** Opening EXTRACTED RECORDS block **

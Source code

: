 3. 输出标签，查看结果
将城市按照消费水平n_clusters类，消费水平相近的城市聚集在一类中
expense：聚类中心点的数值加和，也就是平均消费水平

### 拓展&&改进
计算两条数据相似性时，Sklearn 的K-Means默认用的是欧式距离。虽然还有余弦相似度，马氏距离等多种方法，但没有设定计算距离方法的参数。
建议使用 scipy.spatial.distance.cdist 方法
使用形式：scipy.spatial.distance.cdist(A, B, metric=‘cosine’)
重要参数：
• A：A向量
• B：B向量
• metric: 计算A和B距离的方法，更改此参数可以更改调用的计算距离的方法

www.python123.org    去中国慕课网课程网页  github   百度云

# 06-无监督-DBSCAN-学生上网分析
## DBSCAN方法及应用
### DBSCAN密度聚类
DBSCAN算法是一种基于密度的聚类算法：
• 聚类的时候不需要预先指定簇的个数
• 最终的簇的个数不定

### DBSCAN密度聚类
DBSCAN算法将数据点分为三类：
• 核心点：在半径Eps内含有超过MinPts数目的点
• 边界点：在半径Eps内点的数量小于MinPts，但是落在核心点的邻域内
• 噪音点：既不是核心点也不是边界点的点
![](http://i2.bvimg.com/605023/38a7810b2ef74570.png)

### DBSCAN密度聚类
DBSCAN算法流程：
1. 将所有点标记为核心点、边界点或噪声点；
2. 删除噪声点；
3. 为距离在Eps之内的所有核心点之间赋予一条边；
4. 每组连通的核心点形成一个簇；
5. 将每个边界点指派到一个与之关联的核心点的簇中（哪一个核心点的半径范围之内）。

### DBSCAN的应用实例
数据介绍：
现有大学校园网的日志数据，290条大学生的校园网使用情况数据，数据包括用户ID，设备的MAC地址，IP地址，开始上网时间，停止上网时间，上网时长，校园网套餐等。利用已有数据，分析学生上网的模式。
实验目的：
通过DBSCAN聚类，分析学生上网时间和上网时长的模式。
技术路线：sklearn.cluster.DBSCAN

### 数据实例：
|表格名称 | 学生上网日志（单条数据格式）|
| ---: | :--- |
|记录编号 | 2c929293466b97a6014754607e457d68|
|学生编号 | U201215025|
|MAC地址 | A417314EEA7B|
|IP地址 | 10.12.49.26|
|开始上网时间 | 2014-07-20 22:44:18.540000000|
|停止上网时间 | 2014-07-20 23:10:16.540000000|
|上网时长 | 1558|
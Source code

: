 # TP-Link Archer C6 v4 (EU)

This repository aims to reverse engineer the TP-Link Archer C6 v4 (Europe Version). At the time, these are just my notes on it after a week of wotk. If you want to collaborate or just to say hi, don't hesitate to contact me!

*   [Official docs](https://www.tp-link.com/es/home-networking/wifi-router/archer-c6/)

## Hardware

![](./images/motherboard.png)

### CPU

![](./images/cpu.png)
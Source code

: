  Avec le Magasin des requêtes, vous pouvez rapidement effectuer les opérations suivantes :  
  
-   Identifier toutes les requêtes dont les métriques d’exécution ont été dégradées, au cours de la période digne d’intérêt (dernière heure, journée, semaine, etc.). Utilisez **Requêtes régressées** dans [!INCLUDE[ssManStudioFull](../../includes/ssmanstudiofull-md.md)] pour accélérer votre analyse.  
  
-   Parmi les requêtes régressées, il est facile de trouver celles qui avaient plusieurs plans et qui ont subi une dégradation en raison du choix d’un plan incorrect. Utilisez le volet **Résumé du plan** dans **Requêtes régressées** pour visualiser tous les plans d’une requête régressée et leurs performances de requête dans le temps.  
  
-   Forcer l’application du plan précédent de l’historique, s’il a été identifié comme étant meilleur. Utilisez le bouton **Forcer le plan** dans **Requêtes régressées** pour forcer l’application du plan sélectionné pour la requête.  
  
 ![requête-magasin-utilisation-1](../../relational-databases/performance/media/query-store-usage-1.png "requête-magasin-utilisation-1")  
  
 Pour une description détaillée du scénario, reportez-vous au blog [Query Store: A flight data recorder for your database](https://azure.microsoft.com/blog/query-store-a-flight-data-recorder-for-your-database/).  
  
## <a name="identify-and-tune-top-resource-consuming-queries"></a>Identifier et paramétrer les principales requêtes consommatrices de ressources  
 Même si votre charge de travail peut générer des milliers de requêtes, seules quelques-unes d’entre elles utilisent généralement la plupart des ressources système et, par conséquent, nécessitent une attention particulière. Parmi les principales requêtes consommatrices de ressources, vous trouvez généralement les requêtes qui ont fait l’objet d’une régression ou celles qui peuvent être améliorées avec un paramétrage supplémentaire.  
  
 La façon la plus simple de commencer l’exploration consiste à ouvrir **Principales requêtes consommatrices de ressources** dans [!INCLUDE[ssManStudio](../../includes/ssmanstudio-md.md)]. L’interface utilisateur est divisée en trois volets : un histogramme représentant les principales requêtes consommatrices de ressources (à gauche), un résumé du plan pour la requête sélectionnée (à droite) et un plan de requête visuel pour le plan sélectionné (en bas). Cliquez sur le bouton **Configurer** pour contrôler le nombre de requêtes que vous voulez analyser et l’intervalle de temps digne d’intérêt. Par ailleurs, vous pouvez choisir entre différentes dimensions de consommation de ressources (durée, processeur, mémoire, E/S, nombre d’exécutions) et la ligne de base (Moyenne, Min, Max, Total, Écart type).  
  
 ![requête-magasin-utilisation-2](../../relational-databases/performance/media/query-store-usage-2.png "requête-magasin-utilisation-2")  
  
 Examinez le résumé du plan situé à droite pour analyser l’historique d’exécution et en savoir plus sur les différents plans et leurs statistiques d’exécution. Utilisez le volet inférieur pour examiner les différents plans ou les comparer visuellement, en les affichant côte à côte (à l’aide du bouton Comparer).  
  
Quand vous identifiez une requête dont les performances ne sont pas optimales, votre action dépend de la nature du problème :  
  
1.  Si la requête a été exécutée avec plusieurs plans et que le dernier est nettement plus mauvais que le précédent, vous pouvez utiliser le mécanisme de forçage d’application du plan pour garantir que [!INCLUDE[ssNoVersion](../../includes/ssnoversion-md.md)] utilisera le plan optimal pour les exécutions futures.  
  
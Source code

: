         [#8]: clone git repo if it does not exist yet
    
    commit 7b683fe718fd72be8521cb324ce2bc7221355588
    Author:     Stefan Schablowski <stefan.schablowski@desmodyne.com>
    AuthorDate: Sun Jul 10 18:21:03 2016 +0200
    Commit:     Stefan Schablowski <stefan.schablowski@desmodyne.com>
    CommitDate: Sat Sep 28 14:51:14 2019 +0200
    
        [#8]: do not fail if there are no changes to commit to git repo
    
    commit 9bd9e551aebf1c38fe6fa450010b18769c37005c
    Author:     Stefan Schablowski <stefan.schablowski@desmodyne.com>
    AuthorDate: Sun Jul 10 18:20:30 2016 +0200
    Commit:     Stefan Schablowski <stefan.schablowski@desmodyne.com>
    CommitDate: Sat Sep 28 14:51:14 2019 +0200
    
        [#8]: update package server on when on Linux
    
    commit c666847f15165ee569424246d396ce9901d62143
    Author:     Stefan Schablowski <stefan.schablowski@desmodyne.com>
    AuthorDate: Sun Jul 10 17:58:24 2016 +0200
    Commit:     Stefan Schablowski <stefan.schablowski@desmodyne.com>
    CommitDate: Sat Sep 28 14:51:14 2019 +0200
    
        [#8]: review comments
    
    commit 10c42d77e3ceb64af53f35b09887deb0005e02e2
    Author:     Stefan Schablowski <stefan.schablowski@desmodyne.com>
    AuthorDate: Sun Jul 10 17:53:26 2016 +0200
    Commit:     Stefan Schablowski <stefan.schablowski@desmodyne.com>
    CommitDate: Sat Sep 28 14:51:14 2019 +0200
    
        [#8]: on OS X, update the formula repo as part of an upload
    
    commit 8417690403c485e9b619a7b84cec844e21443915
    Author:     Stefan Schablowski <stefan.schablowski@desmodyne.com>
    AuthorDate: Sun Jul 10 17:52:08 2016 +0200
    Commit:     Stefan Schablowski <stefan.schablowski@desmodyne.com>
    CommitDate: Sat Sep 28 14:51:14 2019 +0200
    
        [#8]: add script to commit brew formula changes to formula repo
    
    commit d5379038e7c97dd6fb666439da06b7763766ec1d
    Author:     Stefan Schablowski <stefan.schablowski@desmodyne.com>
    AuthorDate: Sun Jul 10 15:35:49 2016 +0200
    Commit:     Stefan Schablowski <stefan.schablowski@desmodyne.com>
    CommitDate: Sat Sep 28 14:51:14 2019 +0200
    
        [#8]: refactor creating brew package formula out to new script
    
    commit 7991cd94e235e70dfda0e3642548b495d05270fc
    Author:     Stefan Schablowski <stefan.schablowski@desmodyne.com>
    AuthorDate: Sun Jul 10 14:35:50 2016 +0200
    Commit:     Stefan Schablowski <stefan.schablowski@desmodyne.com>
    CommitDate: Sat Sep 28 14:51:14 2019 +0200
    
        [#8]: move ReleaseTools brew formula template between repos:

** Closing EXTRACTED RECORDS block **

- **PROBLEM TO WORK ON**: Please report every line of the listing that contains the string "update".

- **TASK OUTPUT**:
        [#8]: update package server on when on Linux
        [#8]: on OS X, update the formula repo as part of an upload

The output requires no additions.